BRIEF:
Find all the lines in the material below with the word "communication", and copy them.

[LISTED ENTRIES Boundary: Start]

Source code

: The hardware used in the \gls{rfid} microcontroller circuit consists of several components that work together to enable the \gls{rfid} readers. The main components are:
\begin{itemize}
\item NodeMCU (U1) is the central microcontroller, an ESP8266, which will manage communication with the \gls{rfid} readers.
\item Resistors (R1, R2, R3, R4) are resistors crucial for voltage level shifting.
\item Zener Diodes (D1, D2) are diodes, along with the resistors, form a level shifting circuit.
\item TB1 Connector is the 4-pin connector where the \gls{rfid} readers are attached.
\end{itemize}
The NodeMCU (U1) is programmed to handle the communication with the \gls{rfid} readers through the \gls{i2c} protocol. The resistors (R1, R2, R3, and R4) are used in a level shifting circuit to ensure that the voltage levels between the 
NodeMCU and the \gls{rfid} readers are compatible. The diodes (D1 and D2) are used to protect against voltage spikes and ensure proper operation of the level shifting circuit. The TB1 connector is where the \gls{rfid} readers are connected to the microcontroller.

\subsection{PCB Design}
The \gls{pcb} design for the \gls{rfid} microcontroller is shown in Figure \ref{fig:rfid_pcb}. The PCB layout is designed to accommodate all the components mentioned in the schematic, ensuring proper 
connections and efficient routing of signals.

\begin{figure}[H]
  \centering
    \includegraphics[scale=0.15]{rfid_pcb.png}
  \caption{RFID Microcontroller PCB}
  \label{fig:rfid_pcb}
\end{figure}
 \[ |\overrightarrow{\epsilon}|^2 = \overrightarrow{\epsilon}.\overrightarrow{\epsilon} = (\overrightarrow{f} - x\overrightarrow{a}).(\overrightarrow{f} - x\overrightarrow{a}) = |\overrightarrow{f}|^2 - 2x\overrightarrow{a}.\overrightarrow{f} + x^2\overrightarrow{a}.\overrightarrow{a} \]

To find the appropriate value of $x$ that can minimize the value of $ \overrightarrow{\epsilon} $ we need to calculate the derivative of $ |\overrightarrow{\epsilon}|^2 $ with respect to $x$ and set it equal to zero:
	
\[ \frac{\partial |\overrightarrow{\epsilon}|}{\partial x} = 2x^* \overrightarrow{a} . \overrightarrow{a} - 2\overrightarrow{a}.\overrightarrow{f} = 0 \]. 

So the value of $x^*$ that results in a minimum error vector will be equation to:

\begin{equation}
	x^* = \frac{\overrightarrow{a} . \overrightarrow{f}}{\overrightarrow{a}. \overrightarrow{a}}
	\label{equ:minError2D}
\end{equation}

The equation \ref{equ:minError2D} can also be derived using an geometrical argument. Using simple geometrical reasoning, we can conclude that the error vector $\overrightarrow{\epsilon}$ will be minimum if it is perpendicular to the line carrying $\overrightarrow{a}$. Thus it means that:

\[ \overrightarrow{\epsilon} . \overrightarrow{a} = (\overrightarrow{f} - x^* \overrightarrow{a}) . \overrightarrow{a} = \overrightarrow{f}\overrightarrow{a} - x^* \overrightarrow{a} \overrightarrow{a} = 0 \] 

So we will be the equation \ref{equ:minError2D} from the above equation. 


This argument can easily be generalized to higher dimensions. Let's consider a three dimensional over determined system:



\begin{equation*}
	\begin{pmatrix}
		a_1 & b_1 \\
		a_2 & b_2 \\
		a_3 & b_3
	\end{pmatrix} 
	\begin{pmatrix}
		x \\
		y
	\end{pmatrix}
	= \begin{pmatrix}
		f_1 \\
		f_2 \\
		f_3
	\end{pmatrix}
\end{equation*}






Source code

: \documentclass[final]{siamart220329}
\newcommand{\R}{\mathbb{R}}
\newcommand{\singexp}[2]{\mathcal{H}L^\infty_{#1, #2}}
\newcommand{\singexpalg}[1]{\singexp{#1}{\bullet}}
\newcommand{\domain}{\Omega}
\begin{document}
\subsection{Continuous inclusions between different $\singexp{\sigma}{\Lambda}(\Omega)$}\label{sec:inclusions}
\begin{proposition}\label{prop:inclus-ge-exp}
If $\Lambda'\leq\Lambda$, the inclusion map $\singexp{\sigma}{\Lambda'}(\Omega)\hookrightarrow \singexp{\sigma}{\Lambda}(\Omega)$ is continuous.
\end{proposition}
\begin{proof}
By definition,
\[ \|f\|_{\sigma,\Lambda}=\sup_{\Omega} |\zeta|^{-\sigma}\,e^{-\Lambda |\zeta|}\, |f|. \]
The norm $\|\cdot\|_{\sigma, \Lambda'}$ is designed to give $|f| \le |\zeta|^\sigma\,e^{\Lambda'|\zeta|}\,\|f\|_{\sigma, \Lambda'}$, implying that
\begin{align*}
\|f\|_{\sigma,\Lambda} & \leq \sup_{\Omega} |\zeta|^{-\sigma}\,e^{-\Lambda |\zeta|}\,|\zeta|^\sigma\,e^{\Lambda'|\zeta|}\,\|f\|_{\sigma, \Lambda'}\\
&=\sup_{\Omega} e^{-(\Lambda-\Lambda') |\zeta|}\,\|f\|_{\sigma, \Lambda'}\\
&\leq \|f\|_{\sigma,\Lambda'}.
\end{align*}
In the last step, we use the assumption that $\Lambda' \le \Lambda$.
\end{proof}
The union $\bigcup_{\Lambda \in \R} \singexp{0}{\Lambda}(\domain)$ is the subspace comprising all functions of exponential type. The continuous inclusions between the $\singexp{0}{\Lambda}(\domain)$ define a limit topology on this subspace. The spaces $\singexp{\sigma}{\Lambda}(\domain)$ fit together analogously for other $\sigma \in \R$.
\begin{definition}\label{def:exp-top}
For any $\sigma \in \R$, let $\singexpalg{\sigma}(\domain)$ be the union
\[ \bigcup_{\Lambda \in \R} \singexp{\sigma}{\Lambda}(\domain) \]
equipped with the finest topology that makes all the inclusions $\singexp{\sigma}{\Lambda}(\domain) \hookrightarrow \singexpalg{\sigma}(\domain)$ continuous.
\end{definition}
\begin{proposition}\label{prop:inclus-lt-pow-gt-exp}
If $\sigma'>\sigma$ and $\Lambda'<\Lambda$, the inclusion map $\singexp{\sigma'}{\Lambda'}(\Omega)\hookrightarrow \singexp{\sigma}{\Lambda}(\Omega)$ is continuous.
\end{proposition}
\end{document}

[LISTED ENTRIES Boundary: End]

OUTPUT OF THE EXERCISE:
\item NodeMCU (U1) is the central microcontroller, an ESP8266, which will manage communication with the \gls{rfid} readers.
The NodeMCU (U1) is programmed to handle the communication with the \gls{rfid} readers through the \gls{i2c} protocol. The resistors (R1, R2, R3, and R4) are used in a level shifting circuit to ensure that the voltage levels between the 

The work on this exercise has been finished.